Exercise:
The answer must consist of each line of the records below that contains the string "understanding".

Materials provided:

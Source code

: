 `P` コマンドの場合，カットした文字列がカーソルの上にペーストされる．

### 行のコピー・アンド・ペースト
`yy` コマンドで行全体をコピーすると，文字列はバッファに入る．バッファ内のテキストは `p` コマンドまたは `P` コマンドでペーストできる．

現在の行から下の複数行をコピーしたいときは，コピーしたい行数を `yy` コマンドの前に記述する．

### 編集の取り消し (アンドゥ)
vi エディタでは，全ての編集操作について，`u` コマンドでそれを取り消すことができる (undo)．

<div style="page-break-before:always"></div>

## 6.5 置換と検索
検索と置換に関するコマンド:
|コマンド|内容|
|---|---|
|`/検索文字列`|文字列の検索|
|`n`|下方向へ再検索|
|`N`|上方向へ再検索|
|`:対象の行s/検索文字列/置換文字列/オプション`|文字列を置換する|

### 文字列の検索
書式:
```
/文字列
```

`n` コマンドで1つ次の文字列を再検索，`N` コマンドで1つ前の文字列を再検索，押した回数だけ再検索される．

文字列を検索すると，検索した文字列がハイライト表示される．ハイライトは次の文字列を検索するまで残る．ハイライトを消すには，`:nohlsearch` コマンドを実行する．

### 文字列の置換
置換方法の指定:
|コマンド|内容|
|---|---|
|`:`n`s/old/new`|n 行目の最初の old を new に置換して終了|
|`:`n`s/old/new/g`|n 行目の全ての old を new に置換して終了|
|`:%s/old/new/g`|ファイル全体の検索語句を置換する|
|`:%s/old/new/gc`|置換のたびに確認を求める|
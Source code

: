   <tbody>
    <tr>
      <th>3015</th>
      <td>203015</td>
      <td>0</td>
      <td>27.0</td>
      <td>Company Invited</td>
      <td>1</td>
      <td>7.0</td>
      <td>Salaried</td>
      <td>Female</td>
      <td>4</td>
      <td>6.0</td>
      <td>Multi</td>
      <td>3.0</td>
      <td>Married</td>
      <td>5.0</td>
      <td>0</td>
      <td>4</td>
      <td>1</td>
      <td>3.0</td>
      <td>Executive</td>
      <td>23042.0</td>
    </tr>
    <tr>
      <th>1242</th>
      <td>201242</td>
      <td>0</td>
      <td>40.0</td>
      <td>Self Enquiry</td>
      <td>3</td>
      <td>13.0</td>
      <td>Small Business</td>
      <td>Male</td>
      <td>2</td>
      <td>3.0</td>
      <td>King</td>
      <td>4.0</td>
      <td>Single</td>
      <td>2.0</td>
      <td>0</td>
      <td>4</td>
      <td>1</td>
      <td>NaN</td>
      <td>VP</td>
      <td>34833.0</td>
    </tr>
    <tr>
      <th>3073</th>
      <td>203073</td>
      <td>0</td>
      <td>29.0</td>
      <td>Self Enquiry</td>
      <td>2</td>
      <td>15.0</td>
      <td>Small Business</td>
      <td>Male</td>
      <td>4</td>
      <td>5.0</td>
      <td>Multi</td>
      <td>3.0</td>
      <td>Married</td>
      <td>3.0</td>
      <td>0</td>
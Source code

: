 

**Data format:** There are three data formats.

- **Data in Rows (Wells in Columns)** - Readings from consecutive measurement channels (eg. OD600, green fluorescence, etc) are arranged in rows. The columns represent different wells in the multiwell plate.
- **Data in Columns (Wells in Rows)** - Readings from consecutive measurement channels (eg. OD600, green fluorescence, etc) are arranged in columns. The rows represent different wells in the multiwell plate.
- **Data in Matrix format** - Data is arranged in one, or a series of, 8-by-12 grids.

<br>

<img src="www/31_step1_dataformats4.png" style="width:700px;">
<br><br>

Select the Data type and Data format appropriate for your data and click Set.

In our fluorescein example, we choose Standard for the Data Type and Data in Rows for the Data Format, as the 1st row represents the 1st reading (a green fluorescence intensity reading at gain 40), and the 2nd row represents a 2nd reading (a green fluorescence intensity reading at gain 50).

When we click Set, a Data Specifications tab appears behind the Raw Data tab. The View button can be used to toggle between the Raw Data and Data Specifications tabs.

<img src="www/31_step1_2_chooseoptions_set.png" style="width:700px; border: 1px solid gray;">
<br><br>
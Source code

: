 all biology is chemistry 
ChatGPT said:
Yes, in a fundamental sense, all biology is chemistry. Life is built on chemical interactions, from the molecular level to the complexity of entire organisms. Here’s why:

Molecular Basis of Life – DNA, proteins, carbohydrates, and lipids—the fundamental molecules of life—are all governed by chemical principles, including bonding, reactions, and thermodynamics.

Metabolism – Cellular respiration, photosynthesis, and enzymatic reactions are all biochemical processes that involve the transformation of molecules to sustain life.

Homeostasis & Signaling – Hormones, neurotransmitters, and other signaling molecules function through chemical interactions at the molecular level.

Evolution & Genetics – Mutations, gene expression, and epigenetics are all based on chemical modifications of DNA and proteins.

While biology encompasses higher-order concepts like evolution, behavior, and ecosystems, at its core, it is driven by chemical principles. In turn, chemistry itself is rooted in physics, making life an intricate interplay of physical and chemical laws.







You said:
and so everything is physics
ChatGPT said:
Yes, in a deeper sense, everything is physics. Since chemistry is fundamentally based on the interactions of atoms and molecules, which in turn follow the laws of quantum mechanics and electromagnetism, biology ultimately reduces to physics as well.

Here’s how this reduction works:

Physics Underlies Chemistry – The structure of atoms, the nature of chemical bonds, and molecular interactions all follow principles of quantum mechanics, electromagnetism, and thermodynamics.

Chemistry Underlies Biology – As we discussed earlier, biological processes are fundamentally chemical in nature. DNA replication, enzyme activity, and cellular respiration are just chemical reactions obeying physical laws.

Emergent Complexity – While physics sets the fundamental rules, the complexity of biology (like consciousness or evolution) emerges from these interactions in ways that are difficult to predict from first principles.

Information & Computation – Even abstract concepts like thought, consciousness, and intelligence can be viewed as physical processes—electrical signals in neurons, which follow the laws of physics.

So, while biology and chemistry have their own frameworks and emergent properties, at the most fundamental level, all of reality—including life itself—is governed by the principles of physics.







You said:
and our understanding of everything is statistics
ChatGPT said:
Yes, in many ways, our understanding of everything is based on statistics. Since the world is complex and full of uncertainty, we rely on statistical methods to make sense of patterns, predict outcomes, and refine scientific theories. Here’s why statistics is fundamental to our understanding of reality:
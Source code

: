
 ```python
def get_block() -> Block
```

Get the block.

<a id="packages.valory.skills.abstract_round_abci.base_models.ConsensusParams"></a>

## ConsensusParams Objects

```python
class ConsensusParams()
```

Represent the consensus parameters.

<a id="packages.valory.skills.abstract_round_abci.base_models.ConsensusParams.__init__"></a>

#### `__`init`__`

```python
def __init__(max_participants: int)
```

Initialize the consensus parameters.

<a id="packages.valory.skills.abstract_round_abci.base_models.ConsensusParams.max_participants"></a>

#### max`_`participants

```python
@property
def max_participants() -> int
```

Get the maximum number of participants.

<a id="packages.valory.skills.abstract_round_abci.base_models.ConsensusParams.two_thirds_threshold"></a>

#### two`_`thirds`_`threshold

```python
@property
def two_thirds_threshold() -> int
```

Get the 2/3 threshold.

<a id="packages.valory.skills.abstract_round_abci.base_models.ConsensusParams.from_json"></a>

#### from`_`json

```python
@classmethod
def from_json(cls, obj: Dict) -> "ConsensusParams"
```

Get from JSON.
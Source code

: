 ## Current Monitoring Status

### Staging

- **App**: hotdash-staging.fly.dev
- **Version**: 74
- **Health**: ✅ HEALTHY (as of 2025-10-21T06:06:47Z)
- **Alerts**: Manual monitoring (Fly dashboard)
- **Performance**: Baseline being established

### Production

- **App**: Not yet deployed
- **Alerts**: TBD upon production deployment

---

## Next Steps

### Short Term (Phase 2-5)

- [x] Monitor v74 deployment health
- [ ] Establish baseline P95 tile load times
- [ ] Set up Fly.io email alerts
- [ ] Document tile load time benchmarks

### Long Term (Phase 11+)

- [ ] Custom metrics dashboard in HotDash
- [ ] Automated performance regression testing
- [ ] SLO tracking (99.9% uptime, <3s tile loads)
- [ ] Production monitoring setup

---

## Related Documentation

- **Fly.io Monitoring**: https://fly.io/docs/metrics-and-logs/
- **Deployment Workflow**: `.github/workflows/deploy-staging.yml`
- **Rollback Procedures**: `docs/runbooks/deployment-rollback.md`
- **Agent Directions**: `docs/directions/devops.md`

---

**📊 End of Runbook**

Response to the exercise:
and our understanding of everything is statistics
Yes, in many ways, our understanding of everything is based on statistics. Since the world is complex and full of uncertainty, we rely on statistical methods to make sense of patterns, predict outcomes, and refine scientific theories. Here’s why statistics is fundamental to our understanding of reality:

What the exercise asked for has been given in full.